#### [Work to be completed]
Word for word, restate the lines of the material below from its first line through the one containing "## Warnings". Omit the rest.

#### [Dataset excerpts]
....
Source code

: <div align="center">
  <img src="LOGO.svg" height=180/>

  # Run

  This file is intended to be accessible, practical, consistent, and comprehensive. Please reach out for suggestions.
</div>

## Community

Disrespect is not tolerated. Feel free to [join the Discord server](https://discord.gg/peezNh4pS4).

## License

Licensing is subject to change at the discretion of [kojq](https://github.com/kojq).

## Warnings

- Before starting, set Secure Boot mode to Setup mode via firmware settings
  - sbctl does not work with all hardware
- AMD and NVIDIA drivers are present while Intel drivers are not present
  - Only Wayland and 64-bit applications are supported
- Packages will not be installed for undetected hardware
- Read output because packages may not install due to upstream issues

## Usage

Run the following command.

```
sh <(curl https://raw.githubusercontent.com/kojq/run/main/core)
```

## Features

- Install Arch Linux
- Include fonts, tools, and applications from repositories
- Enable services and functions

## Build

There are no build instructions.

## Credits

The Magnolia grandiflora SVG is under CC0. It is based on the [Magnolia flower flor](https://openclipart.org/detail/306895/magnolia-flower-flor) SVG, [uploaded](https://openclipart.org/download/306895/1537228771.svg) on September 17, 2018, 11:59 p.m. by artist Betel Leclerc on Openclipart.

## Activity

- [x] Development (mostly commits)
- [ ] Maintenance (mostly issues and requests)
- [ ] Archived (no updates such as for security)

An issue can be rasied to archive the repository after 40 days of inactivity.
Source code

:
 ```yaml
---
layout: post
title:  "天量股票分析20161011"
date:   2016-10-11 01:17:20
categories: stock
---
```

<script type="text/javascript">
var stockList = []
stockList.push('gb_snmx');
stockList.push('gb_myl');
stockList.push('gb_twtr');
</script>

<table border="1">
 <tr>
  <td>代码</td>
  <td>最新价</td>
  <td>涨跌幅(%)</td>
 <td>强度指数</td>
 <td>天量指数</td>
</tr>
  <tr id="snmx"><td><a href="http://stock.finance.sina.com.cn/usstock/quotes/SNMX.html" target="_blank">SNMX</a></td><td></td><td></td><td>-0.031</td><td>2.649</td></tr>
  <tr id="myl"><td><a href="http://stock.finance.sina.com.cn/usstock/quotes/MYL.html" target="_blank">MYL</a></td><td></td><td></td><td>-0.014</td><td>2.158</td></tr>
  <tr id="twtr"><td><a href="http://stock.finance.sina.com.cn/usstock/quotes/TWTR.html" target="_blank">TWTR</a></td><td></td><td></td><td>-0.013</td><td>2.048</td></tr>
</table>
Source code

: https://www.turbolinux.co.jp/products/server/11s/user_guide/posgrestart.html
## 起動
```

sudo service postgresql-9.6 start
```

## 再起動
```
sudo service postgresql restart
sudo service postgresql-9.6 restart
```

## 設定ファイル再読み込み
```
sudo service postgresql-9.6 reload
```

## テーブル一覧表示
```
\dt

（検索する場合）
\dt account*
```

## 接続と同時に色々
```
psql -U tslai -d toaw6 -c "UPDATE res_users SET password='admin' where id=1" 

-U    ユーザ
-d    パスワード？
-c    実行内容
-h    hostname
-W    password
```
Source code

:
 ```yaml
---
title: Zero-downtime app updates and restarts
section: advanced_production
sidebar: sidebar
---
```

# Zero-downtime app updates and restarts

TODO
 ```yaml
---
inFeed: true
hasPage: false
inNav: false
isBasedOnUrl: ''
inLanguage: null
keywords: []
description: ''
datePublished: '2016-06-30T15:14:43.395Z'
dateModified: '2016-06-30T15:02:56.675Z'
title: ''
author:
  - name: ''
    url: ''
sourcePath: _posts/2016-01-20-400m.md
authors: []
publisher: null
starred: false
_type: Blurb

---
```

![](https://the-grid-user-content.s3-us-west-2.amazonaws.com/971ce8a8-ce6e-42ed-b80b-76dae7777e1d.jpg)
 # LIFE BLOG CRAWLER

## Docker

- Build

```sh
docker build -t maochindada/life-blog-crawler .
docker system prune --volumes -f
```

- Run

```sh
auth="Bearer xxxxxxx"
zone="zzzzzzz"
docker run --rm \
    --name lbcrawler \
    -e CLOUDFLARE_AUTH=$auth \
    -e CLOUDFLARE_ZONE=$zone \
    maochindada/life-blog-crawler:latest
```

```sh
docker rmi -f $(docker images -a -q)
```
....
#### [Answer box]
Source code

: <div align="center">
  <img src="LOGO.svg" height=180/>

  # Run

  This file is intended to be accessible, practical, consistent, and comprehensive. Please reach out for suggestions.
</div>

## Community

Disrespect is not tolerated. Feel free to [join the Discord server](https://discord.gg/peezNh4pS4).

## License

Licensing is subject to change at the discretion of [kojq](https://github.com/kojq).

## Warnings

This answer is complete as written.